Independent Book Publishers Reflect The Tradition

By April Briggs


Among the aspects of this brave new world least popular is ownership of small, dedicated companies by huge, multifaceted corporations. Many see this tendency as resulting in a more mediocre culture. Resisting this rising tide of conglomerates are the few, the proud, the independent book publishers running houses that remain oases of individual taste and passion.

The ultimate difference between independent and corporate owned publishing is that the former has at its core someone who got into the business out of a genuine love of books. Still better would be someone driven by a real love of literature, but maybe one should not demand too much. This gives some hope that more thoughtful decisions will be made about which books get published and which do not.

It is not at all unusual to find small publishing houses owned and largely staffed by graduates of Master's of Fine Arts programs. Many of these might have entered their program hoping to produce work so exceptional so soon that they would end up teaching their art on the college or elite high school level. This fortune befalls few today, leaving graduates seeking employment that will keep them fed while writing their poetry or crafting their sculpture.

As the number of MFA graduates has grown, the limited number of teaching positions has come to many to spell the end of the old dream of a cushy teaching career. Meanwhile, outside academe but just barely, the size of audience for nearly all the fine arts is in a generational free fall. It grows clearer to each graduating class that the very infrastructure of fine arts needs support.

More and more graduates are looking at the economics of the arts squarely and concluding that the real front lines of the arts lie in the means of their production. If only poets read poetry, it is an open question whether poetry truly exists. Increasingly, MFA programs themselves offer their students training in how to publish a magazine or run a book publishing house.

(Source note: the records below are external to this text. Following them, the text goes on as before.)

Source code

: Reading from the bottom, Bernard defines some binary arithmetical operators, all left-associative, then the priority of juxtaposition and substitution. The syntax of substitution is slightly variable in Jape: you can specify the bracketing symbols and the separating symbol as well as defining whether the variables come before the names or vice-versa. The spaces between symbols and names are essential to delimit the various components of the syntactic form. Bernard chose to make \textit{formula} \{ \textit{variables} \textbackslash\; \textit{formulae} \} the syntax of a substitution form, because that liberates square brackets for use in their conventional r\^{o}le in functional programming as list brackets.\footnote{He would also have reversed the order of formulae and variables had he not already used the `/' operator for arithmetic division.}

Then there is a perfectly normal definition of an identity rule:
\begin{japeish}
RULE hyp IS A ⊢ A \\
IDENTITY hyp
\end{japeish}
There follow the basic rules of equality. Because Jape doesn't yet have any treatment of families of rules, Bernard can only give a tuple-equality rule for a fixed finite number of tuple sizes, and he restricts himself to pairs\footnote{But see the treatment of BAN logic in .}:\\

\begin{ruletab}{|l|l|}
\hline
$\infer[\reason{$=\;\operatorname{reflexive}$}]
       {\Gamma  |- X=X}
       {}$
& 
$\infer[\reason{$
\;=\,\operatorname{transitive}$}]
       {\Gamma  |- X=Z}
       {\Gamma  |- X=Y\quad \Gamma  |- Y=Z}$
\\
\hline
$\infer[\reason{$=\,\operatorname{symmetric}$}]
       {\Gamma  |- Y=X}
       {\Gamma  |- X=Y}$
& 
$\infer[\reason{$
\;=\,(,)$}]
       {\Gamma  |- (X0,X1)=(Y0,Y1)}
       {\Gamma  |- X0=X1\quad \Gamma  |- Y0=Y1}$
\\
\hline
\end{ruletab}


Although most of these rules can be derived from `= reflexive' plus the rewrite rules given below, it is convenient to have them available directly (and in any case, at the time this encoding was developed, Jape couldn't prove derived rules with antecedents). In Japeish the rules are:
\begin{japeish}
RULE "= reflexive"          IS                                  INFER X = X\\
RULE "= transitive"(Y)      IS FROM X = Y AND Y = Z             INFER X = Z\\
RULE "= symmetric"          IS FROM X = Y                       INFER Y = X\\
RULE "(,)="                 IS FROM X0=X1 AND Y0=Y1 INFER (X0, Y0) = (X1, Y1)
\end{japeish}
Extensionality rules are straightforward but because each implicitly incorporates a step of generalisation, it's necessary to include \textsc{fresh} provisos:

Technology, especially consumer electronics, is assigned much of the blame. Doubtless it has given billions of people worldwide easy access to the arts. However, on the whole it has made it more difficult, not less, to make a living as any sort of artist.

Many express concern about yet another of electronic media's ill effects upon the public interest in fine literature. There is much that suggests the public attention span is becoming eroded by the quick-cut ethos of big budget movies, video games, and TV. There are tens of millions of moviegoers who simply cannot sit through a black and white movie, and silent movies are simply out of the question. So is attending a play, or reading a modern poem.

21st century technology takes, but it also gives new opportunities, some with great potential. Indie publishers might like to hearken back to the 1920s, and its heroic little magazines. Meanwhile, the future of the arts might belong to the self-publisher, building his or her book entirely online, who might not even have an MFA.